___ SOURCE RECORDS

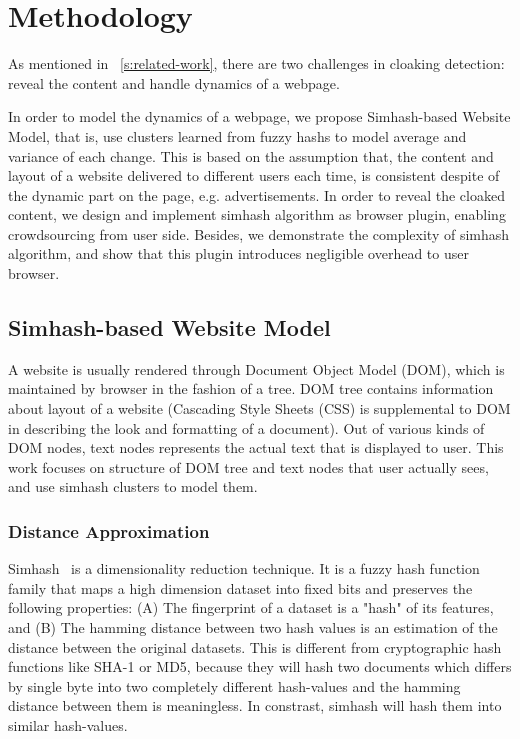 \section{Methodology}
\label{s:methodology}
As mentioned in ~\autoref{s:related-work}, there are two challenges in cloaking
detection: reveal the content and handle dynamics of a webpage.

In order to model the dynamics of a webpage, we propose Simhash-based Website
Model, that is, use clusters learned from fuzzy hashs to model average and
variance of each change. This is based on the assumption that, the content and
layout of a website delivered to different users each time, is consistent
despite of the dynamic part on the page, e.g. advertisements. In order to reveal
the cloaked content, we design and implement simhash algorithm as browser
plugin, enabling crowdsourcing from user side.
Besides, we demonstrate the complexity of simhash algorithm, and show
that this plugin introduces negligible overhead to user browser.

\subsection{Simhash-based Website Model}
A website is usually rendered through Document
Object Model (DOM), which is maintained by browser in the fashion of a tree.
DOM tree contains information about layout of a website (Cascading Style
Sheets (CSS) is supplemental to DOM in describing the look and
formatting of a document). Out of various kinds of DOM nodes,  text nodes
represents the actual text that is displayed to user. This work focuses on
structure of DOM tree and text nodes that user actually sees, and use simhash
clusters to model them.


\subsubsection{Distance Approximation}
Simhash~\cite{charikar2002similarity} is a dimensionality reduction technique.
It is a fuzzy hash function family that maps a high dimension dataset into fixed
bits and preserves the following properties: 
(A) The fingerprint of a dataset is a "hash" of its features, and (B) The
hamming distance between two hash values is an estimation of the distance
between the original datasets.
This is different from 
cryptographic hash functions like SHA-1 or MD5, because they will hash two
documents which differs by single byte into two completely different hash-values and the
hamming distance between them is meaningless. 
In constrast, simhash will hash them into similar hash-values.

______
___ SOURCE RECORDS

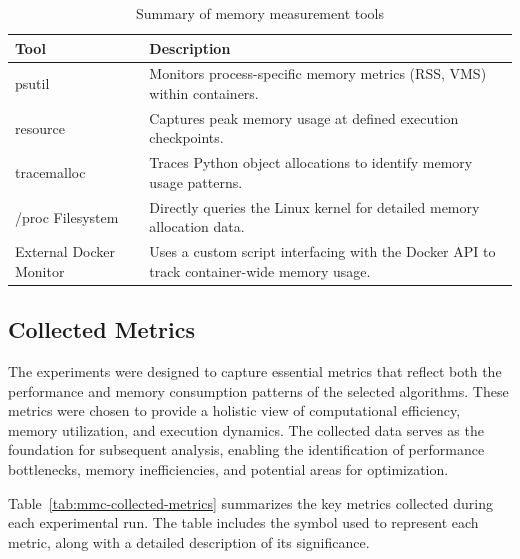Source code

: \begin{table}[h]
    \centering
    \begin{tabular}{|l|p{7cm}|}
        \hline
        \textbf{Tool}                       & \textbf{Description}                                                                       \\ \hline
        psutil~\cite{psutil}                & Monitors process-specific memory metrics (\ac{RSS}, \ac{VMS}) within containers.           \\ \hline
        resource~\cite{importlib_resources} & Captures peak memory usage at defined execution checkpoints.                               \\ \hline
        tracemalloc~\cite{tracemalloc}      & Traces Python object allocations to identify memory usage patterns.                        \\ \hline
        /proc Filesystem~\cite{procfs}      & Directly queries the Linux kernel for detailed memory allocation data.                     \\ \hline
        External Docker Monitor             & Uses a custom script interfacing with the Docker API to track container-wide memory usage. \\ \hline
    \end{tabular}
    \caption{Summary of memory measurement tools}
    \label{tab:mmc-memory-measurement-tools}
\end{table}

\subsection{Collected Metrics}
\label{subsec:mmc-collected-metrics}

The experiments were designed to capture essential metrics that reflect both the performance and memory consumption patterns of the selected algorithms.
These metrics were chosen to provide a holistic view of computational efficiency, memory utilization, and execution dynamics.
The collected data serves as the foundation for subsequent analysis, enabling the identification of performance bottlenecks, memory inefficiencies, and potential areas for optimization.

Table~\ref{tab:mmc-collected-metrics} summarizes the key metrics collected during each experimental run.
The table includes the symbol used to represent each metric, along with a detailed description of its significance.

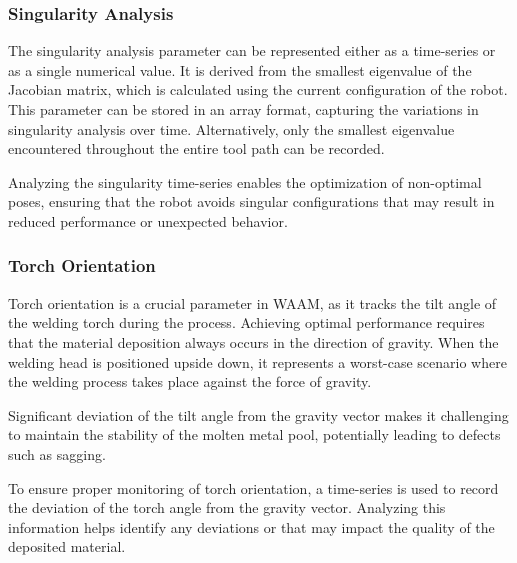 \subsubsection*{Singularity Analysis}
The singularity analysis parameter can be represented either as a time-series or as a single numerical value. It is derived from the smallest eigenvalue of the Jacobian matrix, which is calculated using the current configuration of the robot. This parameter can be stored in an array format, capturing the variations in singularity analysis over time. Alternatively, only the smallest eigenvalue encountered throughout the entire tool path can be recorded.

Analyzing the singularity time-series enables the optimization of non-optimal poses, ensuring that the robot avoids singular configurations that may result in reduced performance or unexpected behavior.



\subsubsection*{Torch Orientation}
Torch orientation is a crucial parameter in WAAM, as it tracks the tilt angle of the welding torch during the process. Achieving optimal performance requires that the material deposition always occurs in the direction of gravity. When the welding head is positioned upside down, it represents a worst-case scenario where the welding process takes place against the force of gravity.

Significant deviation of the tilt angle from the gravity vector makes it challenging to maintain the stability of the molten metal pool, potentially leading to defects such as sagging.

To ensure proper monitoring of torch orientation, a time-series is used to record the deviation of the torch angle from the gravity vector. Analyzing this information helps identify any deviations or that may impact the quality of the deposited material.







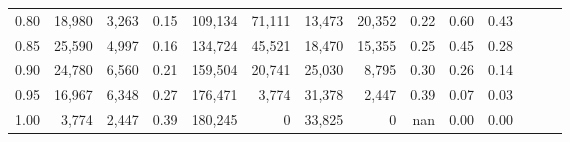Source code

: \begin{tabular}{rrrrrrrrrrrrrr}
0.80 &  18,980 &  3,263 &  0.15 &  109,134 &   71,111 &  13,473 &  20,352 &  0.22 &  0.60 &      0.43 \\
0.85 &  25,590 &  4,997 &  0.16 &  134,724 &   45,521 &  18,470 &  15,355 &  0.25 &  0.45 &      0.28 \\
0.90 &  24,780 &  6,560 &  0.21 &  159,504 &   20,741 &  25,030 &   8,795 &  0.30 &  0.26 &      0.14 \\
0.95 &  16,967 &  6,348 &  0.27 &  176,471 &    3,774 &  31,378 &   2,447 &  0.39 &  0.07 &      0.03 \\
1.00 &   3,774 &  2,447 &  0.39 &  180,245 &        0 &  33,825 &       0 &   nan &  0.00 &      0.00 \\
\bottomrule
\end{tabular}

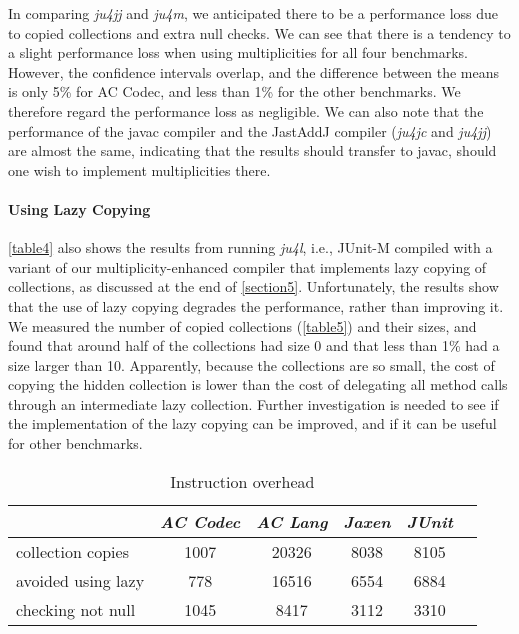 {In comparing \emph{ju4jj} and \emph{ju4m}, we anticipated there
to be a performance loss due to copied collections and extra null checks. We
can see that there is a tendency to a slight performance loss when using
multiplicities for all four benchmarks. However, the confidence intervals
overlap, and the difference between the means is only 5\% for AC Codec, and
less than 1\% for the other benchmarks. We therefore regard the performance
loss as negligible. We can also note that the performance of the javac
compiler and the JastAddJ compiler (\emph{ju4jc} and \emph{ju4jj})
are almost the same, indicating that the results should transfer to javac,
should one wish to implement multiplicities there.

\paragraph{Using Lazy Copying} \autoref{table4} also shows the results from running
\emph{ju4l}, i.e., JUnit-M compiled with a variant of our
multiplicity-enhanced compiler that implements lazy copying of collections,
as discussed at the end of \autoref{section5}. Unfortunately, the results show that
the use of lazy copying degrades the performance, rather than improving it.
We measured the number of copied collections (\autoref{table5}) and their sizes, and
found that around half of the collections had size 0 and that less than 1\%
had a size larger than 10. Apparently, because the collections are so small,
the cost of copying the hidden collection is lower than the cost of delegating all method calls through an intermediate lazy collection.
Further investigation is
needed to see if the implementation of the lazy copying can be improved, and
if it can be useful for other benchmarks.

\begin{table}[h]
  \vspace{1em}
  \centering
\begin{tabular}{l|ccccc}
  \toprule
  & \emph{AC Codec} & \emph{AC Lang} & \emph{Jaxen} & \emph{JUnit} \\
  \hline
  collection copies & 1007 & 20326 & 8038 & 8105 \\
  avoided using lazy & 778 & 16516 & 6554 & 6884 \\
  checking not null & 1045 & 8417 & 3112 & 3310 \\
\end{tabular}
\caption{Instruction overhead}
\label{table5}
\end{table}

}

______

**DIRECTIONS:** Look through the entries above and quote exactly the lines from the line with "structure of DOM" to the line with "(A) The fingerprint", counting both of those lines.

**RESULT OF THE EXERCISE:**
structure of DOM tree and text nodes that user actually sees, and use simhash
clusters to model them.


\subsubsection{Distance Approximation}
Simhash~\cite{charikar2002similarity} is a dimensionality reduction technique.
It is a fuzzy hash function family that maps a high dimension dataset into fixed
bits and preserves the following properties: 
(A) The fingerprint of a dataset is a "hash" of its features, and (B) The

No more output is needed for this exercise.